Depuis les traités les Sauvages sont, pour ainsi dire, parqués sur des étendues de terrain trop restreintes pour y subsister, s’ils ne vivaient que de chasse, mais suffisantes pour s’y livrer à la culture et à l’élevage. C’est ce qu’on appelle une réserve. Il est défendu aux colons de s’y installer, mais la tribu qui s’y trouve ne doit pas en sortir non plus, sous peine de se voir retirer tout subside et toute subsistance et d’amener l’intervention toujours désagréable de la police à cheval.

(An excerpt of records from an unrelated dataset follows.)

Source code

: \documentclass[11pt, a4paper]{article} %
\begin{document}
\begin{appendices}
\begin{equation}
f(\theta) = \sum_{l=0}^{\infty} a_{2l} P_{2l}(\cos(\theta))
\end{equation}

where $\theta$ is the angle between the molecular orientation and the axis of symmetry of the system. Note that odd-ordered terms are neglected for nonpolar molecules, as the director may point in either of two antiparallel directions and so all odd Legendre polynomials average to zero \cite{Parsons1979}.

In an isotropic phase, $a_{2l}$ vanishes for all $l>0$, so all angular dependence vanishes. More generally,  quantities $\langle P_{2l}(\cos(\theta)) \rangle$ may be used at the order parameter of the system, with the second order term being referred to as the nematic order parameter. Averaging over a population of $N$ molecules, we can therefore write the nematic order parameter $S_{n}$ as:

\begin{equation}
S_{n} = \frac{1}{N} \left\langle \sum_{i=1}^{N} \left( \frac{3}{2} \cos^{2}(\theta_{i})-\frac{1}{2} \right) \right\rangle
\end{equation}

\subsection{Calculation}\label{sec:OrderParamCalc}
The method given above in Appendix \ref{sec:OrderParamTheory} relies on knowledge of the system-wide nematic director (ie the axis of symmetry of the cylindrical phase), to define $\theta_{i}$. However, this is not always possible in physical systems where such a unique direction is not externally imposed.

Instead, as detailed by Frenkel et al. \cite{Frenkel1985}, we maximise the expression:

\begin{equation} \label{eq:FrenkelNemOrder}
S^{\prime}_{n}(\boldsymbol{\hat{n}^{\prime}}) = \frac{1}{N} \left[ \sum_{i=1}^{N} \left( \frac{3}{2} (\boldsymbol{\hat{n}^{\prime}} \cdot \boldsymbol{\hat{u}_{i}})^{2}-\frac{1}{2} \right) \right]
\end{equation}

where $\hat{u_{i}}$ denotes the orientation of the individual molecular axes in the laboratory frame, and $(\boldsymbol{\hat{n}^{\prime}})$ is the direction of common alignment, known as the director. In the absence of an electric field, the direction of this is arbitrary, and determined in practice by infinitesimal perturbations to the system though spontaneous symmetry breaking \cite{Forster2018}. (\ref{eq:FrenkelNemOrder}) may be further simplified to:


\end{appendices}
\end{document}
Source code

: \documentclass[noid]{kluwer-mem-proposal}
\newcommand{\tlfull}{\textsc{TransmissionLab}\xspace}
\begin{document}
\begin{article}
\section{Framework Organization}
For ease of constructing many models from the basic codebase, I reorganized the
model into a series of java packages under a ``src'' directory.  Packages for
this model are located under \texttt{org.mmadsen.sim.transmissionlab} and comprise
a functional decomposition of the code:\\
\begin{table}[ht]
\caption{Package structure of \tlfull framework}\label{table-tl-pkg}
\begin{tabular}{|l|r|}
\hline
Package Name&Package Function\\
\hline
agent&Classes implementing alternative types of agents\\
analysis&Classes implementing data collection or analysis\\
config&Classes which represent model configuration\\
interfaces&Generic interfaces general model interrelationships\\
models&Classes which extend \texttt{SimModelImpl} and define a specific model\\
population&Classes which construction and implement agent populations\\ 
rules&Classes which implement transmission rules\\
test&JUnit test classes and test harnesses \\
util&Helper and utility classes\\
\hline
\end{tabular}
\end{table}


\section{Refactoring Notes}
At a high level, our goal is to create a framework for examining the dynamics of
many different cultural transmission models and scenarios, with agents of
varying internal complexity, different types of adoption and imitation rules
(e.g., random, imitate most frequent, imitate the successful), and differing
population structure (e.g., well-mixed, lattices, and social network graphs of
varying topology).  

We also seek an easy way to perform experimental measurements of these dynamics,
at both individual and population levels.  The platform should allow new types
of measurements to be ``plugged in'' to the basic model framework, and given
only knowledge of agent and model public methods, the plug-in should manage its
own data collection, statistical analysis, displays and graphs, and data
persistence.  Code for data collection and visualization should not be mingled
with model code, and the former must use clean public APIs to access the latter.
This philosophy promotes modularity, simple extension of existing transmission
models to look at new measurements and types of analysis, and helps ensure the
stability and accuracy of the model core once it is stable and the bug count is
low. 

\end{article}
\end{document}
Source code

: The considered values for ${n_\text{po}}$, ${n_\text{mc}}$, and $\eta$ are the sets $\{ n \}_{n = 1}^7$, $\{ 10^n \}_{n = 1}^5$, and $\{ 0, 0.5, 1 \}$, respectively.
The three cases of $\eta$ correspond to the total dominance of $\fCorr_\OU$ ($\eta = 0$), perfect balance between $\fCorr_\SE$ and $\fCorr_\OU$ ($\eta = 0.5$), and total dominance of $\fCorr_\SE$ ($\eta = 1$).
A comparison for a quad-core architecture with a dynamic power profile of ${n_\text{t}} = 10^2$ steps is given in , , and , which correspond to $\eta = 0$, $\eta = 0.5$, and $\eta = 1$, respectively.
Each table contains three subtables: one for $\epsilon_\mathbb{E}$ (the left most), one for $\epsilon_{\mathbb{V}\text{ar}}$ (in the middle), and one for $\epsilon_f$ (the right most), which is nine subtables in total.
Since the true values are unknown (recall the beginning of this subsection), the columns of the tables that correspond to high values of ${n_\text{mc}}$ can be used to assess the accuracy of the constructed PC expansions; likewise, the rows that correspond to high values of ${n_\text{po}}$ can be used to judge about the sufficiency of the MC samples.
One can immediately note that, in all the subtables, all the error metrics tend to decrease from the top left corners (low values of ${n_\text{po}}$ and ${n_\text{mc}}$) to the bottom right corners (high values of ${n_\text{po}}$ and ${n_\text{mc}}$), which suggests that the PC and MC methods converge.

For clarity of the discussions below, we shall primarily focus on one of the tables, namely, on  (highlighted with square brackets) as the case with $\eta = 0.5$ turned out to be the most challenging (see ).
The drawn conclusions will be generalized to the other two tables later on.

En revanche, l’État s’est engagé à nourrir les Indiens et à leur apprendre la culture de la terre. Le fermier installé sur chaque réserve est l’intermédiaire par lequel vivres et subsides sont distribués. Les Sauvages ont bien un chef, mais celui-ci n’a guère d’attributions et parfois d’influence. Choisi par ses compagnons, sa nomination doit être ratifiée par le gouvernement. Ce qui est le plus caractéristique, c’est qu’il reçoit 25 piastres (125 fr.) par an, tandis qu’un simple membre de la tribu n’en reçoit que 5. Chaque semaine, des bœufs sont envoyés à la réserve pour assurer la subsistance de la tribu. Le fermier remet le bétail aux Indiens qui se le partagent. En dehors de cela, ils parviennent à tuer des canards et des poules de prairie, derniers débris des grandes chasses d’autrefois. Quant à travailler, c’est, pour un Sauvage, le cadet de ses soucis. Il n’y a en culture, à la réserve des Sarcis, qu’un champ de pommes de terre ; encore le défrichement n’en a-t-il pas été fait par les Indiens.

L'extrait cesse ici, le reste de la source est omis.